Hace unos años llegó a mis manos una novela relativamente reciente de Stephen King. Era un tanto voluminosa, a veces difícil de sostener, pero tétrica. Exactamente como un "Saco de huesos". Según el propio King, una trama gótica, reducible a: «escritor viudo en casa encantada».

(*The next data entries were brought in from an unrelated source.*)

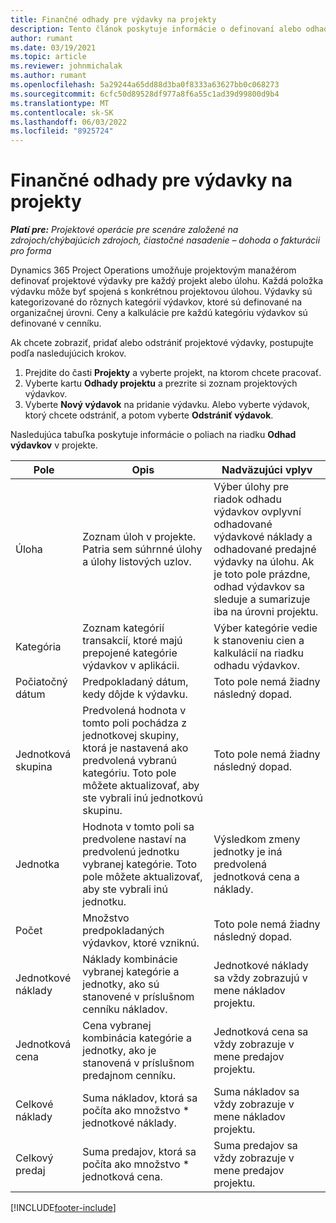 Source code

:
 ```yaml
---
title: Finančné odhady pre výdavky na projekty
description: Tento článok poskytuje informácie o definovaní alebo odhade výdavkov na základe projektu.
author: rumant
ms.date: 03/19/2021
ms.topic: article
ms.reviewer: johnmichalak
ms.author: rumant
ms.openlocfilehash: 5a29244a65dd88d3ba0f8333a63627bb0c068273
ms.sourcegitcommit: 6cfc50d89528df977a8f6a55c1ad39d99800d9b4
ms.translationtype: MT
ms.contentlocale: sk-SK
ms.lasthandoff: 06/03/2022
ms.locfileid: "8925724"
---
```

# <a name="financial-estimates-for-expenses-on-projects"></a>Finančné odhady pre výdavky na projekty
_**Platí pre:** Projektové operácie pre scenáre založené na zdrojoch/chýbajúcich zdrojoch, čiastočné nasadenie – dohoda o fakturácii pro forma_

Dynamics 365 Project Operations umožňuje projektovým manažérom definovať projektové výdavky pre každý projekt alebo úlohu. Každá položka výdavku môže byť spojená s konkrétnou projektovou úlohou. Výdavky sú kategorizované do rôznych kategórií výdavkov, ktoré sú definované na organizačnej úrovni. Ceny a kalkulácie pre každú kategóriu výdavkov sú definované v cenníku. 

Ak chcete zobraziť, pridať alebo odstrániť projektové výdavky, postupujte podľa nasledujúcich krokov.

1. Prejdite do časti **Projekty** a vyberte projekt, na ktorom chcete pracovať.
2. Vyberte kartu **Odhady projektu** a prezrite si zoznam projektových výdavkov.
3. Vyberte **Nový výdavok** na pridanie výdavku. Alebo vyberte výdavok, ktorý chcete odstrániť, a potom vyberte **Odstrániť výdavok**.

Nasledujúca tabuľka poskytuje informácie o poliach na riadku **Odhad výdavkov** v projekte. 

| **Pole** | **Opis** | **Nadväzujúci vplyv** |
| --- | --- | --- |
| Úloha | Zoznam úloh v projekte. Patria sem súhrnné úlohy a úlohy listových uzlov. | Výber úlohy pre riadok odhadu výdavkov ovplyvní odhadované výdavkové náklady a odhadované predajné výdavky na úlohu. Ak je toto pole prázdne, odhad výdavkov sa sleduje a sumarizuje iba na úrovni projektu. |
| Kategória | Zoznam kategórií transakcií, ktoré majú prepojené kategórie výdavkov v aplikácii. | Výber kategórie vedie k stanoveniu cien a kalkulácií na riadku odhadu výdavkov. |
| Počiatočný dátum | Predpokladaný dátum, kedy dôjde k výdavku. | Toto pole nemá žiadny následný dopad. |
| Jednotková skupina | Predvolená hodnota v tomto poli pochádza z jednotkovej skupiny, ktorá je nastavená ako predvolená vybranú kategóriu. Toto pole môžete aktualizovať, aby ste vybrali inú jednotkovú skupinu. | Toto pole nemá žiadny následný dopad. |
| Jednotka | Hodnota v tomto poli sa predvolene nastaví na predvolenú jednotku vybranej kategórie. Toto pole môžete aktualizovať, aby ste vybrali inú jednotku. | Výsledkom zmeny jednotky je iná predvolená jednotková cena a náklady. |
| Počet | Množstvo predpokladaných výdavkov, ktoré vzniknú. | Toto pole nemá žiadny následný dopad. |
| Jednotkové náklady | Náklady kombinácie vybranej kategórie a jednotky, ako sú stanovené v príslušnom cenníku nákladov. | Jednotkové náklady sa vždy zobrazujú v mene nákladov projektu. |
| Jednotková cena | Cena vybranej kombinácia kategórie a jednotky, ako je stanovená v príslušnom predajnom cenníku. | Jednotková cena sa vždy zobrazuje v mene predajov projektu. |
| Celkové náklady | Suma nákladov, ktorá sa počíta ako množstvo \* jednotkové náklady.| Suma nákladov sa vždy zobrazuje v mene nákladov projektu. |
| Celkový predaj | Suma predajov, ktorá sa počíta ako množstvo \* jednotková cena. | Suma predajov sa vždy zobrazuje v mene predajov projektu. |


[!INCLUDE[footer-include](../includes/footer-banner.md)]
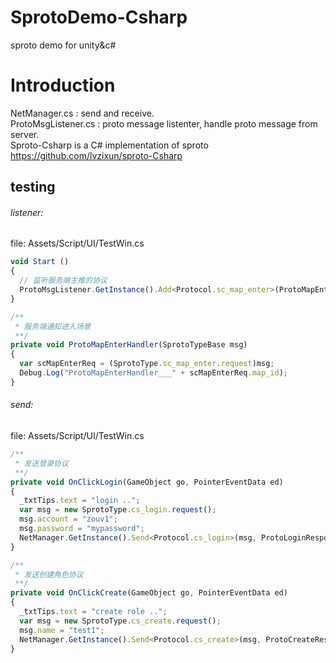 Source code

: # SprotoDemo-Csharp
sproto demo for unity&amp;c#

# Introduction
NetManager.cs : send and receive.<br>
ProtoMsgListener.cs : proto message listenter, handle proto message from server.<br>
Sproto-Csharp is a C# implementation of sproto https://github.com/lvzixun/sproto-Csharp

## testing
###### listener:
file: Assets/Script/UI/TestWin.cs
```javascript
void Start ()
{
  // 监听服务端主推的协议
  ProtoMsgListener.GetInstance().Add<Protocol.sc_map_enter>(ProtoMapEnterHandler);
}

/**
 * 服务端通知进入场景
 **/
private void ProtoMapEnterHandler(SprotoTypeBase msg)
{
  var scMapEnterReq = (SprotoType.sc_map_enter.request)msg;
  Debug.Log("ProtoMapEnterHandler___" + scMapEnterReq.map_id);
}
```

###### send:
file: Assets/Script/UI/TestWin.cs
```javascript
/**
 * 发送登录协议
 **/
private void OnClickLogin(GameObject go, PointerEventData ed)
{
  _txtTips.text = "login ..";
  var msg = new SprotoType.cs_login.request();
  msg.account = "zouv1";
  msg.password = "mypassword";
  NetManager.GetInstance().Send<Protocol.cs_login>(msg, ProtoLoginResponseHandler);
}

/**
 * 发送创建角色协议
 **/
private void OnClickCreate(GameObject go, PointerEventData ed)
{
  _txtTips.text = "create role ..";
  var msg = new SprotoType.cs_create.request();
  msg.name = "test1";
  NetManager.GetInstance().Send<Protocol.cs_create>(msg, ProtoCreateResponseHandler);
}
```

Michael Noonan viaja a su casa de veraneo en —adivinen…— Maine para hacer su duelo y conjurar un largo bloqueo literario. Hallará inspiración, sí, pero también algunas desagradables visitas del más allá. Enseguida, los espíritus comienzan a comunicarse con él a través de letras magnéticas en la puerta de la heladera.

 

¿Había estado tan adentrado en la zona? ¿Tan en trance, como para haber armado un mini-crucigrama en la heladera y no recordarlo?

 

Noonan se refiere a la zona de escritura. Ha estado en trance en el piso de arriba, ajeno a todo, escribiendo. Con el correr de los capítulos la zona se irá confundiendo con otra más terrible, una conexión vívida con el pasado. Pero antes de eso, descubrí en el libro de King una definición precisa de otra zona más sutil, la zona previa a la hoja en blanco:

 

Y, mientras me vestía con pantalones largos y camisa por primera vez en semanas, se me ocurrió que quizás algo —alguna fuerza— había estado intentado sedarme con la historia que yo estaba escribiendo.  Con la capacidad de trabajar de nuevo. Tenía sentido; trabajar siempre había sido mi droga, incluso mejor que el licor, o el Mellaril que todavía conservaba en el botiquín del baño. O tal vez el trabajo era sólo el sistema de entrega, la jeringa con todos los sueños fantásticos dentro. Acaso la verdadera droga era la zona. Estar en la zona. Sintiéndola, como se oye decir a los jugadores de basket. Yo estaba en la zona y estaba realmente sintiéndola.

 

Como sienten los jugadores de basket que entran en la llave, abajo del aro y con el tiempo justo para encestar. Así pude sentir alguna vez la certeza de que ese día, o esa noche, iba a terminar sentándome al teclado a escribir. Es una especie de sopor, una niebla difusa que desconecta la mente del entorno y la concentra en esa idea que acaba de imponerse con brillo propio. En mi caso veo las frases que habrán de ser escritas pronto, a veces hasta el título palpita ahí en lo alto. Y no tiene por qué ser una idea nueva, tal vez es un argumento viejo, descartado, que de pronto encuentra pie y se asoma para llamarnos la atención.

Esa es la fuerza de la zona. No es casual que los espíritus de King se aprovechen de ella para mantener sedado a Noonan.

En los manuales de creatividad, arriesgo, deben llamarlo “inspiración”.

Pero no metamos a las Musas en esto: hubo un trabajo previo de pensar, de ir atento al entorno. De eso se nutren las ideas, las nuevas que brotan instantáneas, también las viejas semillas que necesitaban riego.

Y después el trabajo duro de llegar a casa, dejar apagada la tele, cambiar la radio por jazz y bajar el volumen. Cuando uno siente la zona no queda más que disponerse a escribir: título, enter, enter, y que arranque el primer párrafo.

En poco tiempo, habremos pasado de esa sensación sutil a la tangible writing zone, la zona de escritura donde nuestros personajes prescinden por fin del autor, y se dedican a vivir situaciones que segundos atrás no existían.

¿Suena bien, no?

¡Pero esperen!

Antes de que dejen esta nota y se pongan a escribir, quisiera agregar un último consejo. Es conveniente que alguien en la casa quede atento al teléfono, quizá sea necesario que siga el ejemplo de la mujer de Noonan cuando lo buscaba su editor:

 

—Vas a tener que volver a llamarlo —solía decir Jo cuando Harold telefoneaba—. En este momento Michael está en la Tierra de la Gran Ilusión.